EXERCISE MATERIALS:
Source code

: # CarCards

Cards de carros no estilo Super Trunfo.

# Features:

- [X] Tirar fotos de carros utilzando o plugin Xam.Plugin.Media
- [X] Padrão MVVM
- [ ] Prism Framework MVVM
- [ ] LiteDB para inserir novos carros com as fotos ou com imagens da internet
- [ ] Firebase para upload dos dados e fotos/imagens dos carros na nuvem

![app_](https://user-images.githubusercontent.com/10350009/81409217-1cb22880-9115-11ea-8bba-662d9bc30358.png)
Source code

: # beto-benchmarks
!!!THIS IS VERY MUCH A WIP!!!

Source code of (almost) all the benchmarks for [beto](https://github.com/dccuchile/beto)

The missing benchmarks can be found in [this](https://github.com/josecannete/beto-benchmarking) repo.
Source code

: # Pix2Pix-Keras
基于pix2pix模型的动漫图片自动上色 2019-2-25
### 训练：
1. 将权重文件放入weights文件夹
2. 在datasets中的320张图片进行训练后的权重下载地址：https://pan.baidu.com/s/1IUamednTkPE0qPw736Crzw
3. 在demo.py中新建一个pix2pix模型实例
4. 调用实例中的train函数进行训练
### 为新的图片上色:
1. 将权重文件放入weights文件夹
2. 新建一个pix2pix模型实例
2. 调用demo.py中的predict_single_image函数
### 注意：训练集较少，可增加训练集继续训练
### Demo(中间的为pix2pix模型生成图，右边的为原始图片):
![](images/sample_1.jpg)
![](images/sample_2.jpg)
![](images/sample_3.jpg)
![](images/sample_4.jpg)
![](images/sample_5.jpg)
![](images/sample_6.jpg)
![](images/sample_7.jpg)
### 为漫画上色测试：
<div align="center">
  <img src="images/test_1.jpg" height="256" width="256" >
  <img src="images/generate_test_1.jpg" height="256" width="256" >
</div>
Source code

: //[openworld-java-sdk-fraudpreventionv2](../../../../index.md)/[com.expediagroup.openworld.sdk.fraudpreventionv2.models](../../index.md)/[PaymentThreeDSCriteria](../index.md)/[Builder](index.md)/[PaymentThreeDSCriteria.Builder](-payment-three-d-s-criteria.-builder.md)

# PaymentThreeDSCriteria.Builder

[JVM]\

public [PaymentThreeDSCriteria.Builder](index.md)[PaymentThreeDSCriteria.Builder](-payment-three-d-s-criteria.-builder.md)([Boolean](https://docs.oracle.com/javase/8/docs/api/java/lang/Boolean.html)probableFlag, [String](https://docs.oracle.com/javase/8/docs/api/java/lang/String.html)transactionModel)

ACTION ITEM:
The lines above should be printed again, exactly as they are.

WORKED SOLUTION:
Source code

: # CarCards

Cards de carros no estilo Super Trunfo.

# Features:

- [X] Tirar fotos de carros utilzando o plugin Xam.Plugin.Media
- [X] Padrão MVVM
- [ ] Prism Framework MVVM
- [ ] LiteDB para inserir novos carros com as fotos ou com imagens da internet
- [ ] Firebase para upload dos dados e fotos/imagens dos carros na nuvem

![app_](https://user-images.githubusercontent.com/10350009/81409217-1cb22880-9115-11ea-8bba-662d9bc30358.png)
Source code

: # beto-benchmarks
!!!THIS IS VERY MUCH A WIP!!!

Source code of (almost) all the benchmarks for [beto](https://github.com/dccuchile/beto)

The missing benchmarks can be found in [this](https://github.com/josecannete/beto-benchmarking) repo.
Source code

: # Pix2Pix-Keras
基于pix2pix模型的动漫图片自动上色 2019-2-25
### 训练：
1. 将权重文件放入weights文件夹
2. 在datasets中的320张图片进行训练后的权重下载地址：https://pan.baidu.com/s/1IUamednTkPE0qPw736Crzw
3. 在demo.py中新建一个pix2pix模型实例
4. 调用实例中的train函数进行训练
### 为新的图片上色:
1. 将权重文件放入weights文件夹
2. 新建一个pix2pix模型实例
2. 调用demo.py中的predict_single_image函数
### 注意：训练集较少，可增加训练集继续训练
### Demo(中间的为pix2pix模型生成图，右边的为原始图片):
![](images/sample_1.jpg)
![](images/sample_2.jpg)
![](images/sample_3.jpg)
![](images/sample_4.jpg)
![](images/sample_5.jpg)
![](images/sample_6.jpg)
![](images/sample_7.jpg)
### 为漫画上色测试：
<div align="center">
  <img src="images/test_1.jpg" height="256" width="256" >
  <img src="images/generate_test_1.jpg" height="256" width="256" >
</div>
Source code

: //[openworld-java-sdk-fraudpreventionv2](../../../../index.md)/[com.expediagroup.openworld.sdk.fraudpreventionv2.models](../../index.md)/[PaymentThreeDSCriteria](../index.md)/[Builder](index.md)/[PaymentThreeDSCriteria.Builder](-payment-three-d-s-criteria.-builder.md)

# PaymentThreeDSCriteria.Builder

[JVM]\

public [PaymentThreeDSCriteria.Builder](index.md)[PaymentThreeDSCriteria.Builder](-payment-three-d-s-criteria.-builder.md)([Boolean](https://docs.oracle.com/javase/8/docs/api/java/lang/Boolean.html)probableFlag, [String](https://docs.oracle.com/javase/8/docs/api/java/lang/String.html)transactionModel)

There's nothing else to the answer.